Much of this equipment has been delivered to the emerging Europe market, and one of the most important deliveries has been of CTs-in-a-box, non-permanent facilities that allow for an increase in the number of CT examinations in a short time preserving safe and efficient movement of patients around the facility.
Nine of these have been installed in Poland, and two in Romania. Poland was also able to make use of a 1,300-strong shipment of GE Healthcare patient monitors which started arriving at hundreds of public hospitals throughout the country shortly before Christmas 2020. To make sure devices would be delivered as soon as possible, employees from different offices of the firm engaged in the process.
What is more, in January, GE Healthcare launched a new AI-based research project at its research and development centre in Hungary.
The project, to be implemented with a total investment of 3.35 billion forints (nearly 10 million euros) with support from the local government, will allow the implementation of new artificial intelligence-based solutions developed for global markets.
Lessons learnt
Moving forward, while the reaction of firms such as GE Healthcare has been impressive in its speed and scale, lessons must be learnt so that a future crisis can be dealt with in a better manner and the private sector may be the source of meaningful insights and best practices.
“The most fundamental gap that the current crisis has exposed is the absence of planning,” says Deligiannis. “Although this is evident in other regions too, in Eastern Europe healthcare has been growing and maturing in a completely non-organised way.

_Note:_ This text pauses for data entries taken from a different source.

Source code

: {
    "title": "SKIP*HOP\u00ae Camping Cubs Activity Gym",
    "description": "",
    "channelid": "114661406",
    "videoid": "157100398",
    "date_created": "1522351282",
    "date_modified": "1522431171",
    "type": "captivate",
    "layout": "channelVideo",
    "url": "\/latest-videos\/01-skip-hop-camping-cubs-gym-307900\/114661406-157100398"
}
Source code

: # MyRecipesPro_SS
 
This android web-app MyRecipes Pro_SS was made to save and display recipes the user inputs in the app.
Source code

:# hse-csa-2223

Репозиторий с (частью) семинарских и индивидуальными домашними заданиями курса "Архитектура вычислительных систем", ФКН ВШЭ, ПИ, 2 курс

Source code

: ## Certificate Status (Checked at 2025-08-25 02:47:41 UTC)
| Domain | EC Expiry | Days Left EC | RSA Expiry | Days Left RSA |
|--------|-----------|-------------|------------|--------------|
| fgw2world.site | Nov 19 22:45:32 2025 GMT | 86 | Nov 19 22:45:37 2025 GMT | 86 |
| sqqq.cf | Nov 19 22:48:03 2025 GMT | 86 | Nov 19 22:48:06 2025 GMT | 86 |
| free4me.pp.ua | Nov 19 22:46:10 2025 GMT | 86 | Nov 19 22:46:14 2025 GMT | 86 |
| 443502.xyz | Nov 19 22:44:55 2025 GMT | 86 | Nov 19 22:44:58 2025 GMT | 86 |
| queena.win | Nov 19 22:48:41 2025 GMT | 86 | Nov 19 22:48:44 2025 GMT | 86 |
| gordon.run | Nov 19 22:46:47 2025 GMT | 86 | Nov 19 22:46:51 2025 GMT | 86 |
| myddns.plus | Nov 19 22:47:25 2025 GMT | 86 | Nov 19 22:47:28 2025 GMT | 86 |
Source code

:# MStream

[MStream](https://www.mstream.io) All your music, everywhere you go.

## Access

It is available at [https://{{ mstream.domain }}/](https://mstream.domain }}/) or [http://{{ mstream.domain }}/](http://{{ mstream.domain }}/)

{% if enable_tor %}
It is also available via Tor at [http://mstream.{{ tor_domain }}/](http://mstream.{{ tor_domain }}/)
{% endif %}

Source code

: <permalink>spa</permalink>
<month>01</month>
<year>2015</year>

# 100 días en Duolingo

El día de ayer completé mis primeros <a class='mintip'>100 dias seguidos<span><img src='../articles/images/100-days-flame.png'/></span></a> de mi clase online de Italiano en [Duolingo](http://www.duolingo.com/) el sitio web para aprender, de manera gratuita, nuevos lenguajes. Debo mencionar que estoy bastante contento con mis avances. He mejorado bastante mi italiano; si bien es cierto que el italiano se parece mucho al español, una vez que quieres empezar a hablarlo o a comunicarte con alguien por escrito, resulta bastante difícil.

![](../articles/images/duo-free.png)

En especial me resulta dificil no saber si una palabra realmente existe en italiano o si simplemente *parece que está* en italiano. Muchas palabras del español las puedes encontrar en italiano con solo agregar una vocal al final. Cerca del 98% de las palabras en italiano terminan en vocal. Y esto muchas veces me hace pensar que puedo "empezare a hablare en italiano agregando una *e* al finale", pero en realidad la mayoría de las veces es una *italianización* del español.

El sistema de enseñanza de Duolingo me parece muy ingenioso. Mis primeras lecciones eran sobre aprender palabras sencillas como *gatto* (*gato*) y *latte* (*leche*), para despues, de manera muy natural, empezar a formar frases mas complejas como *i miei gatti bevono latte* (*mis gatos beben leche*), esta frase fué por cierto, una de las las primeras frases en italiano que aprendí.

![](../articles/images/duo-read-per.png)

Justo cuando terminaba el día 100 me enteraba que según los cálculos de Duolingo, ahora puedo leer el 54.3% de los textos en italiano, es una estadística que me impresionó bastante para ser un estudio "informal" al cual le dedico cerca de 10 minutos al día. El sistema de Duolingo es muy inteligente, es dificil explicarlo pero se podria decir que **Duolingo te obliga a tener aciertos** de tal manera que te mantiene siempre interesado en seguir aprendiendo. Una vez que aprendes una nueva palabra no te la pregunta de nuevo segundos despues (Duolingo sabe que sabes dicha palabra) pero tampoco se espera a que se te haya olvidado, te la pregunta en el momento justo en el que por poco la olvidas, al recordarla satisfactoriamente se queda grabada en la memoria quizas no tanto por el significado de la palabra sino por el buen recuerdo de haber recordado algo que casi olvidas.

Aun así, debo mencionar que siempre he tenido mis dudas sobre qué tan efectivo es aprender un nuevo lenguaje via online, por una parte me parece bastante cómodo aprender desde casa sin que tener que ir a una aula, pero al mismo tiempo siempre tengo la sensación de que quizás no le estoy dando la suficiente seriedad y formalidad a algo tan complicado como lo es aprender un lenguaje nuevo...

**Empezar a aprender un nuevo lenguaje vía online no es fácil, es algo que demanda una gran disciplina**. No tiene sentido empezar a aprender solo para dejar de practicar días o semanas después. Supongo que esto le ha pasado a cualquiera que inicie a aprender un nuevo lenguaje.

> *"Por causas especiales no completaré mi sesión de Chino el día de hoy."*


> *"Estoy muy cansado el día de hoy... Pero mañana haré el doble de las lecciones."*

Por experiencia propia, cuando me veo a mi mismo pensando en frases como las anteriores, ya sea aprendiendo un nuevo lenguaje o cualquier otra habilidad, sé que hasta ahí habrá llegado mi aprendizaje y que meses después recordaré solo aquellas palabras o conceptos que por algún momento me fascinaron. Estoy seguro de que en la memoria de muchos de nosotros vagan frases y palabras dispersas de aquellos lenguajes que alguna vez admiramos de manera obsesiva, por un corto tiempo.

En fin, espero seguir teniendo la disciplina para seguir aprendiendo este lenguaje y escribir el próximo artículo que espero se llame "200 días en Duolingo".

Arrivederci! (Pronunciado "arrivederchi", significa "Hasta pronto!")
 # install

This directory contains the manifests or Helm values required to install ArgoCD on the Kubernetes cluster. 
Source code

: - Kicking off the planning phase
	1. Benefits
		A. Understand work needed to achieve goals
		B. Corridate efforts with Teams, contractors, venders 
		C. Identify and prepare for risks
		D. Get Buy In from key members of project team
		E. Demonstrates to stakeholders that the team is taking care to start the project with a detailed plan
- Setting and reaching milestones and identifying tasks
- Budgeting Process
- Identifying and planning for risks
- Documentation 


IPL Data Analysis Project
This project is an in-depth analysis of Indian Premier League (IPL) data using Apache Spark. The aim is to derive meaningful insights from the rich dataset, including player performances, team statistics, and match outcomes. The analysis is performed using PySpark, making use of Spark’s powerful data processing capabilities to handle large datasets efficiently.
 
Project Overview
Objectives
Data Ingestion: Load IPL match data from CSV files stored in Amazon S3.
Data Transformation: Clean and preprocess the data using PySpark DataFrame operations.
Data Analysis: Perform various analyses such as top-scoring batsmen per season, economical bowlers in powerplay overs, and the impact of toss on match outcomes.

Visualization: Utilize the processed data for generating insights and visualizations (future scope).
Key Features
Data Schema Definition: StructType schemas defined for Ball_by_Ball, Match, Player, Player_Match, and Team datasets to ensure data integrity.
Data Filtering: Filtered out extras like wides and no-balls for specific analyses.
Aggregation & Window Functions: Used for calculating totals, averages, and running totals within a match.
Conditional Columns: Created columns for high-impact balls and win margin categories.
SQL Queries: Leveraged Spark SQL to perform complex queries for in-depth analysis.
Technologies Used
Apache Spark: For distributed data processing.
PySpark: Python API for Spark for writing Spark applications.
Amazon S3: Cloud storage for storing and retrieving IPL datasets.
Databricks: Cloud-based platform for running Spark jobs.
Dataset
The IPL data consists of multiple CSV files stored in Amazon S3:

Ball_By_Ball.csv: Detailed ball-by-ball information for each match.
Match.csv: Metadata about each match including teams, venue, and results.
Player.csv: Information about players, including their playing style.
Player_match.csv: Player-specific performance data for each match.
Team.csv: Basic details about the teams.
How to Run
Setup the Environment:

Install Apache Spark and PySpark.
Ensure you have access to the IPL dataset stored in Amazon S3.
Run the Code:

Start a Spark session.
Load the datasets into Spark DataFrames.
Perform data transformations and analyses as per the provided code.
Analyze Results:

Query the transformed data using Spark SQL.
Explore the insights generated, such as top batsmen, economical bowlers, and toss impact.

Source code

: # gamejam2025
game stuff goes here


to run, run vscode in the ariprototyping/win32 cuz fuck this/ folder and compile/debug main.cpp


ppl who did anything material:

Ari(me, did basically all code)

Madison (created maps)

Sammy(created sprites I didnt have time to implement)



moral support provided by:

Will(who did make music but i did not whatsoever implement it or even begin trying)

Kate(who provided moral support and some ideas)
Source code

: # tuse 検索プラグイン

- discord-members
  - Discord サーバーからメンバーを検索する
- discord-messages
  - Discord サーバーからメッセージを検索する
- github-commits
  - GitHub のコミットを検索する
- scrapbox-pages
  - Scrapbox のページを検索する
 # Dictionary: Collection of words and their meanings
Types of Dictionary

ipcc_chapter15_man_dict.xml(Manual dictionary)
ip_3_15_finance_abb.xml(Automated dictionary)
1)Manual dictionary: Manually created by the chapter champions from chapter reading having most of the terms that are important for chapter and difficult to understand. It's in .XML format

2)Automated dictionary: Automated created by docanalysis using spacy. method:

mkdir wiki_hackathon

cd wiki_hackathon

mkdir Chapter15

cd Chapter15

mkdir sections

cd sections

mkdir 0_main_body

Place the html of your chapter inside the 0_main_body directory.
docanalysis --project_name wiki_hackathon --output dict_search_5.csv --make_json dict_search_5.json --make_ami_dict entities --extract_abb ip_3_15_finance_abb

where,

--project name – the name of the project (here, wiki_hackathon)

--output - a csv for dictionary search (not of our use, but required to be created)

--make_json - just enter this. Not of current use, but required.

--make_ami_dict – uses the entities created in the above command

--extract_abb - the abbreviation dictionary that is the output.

“Each government has its own priorities; various centres of influence have been promoting their interests, while on a national level, there is no strong and clear strategic plan.
“This crisis has clearly demonstrated that we have to focus our thinking and devise a 360-degree strategy that will allow for an integrated development of healthcare.”
Deligiannis is also adamant that more cooperation among public and private sectors will be needed.
“Another very important point highlighted by Covid-19 is the lack of mechanisms to integrate public and private healthcare sectors,” he says. “We have seen that in many countries, the critical ICU infrastructure in the public sector is insufficient. At the same time, there is a strong private sector, which is not included in the response plans – or at least was not included in the beginning. Covid-19 has been a call to accept that the private sector is there.”
“Nobody knows what the future holds, but I believe the hardest part is behind us, in the sense that the shock will not be a shock anymore,” he concludes. “Life will get back to a new normal soon, and from 2022 a heavy transformation of the healthcare sector will begin, especially in Eastern Europe.”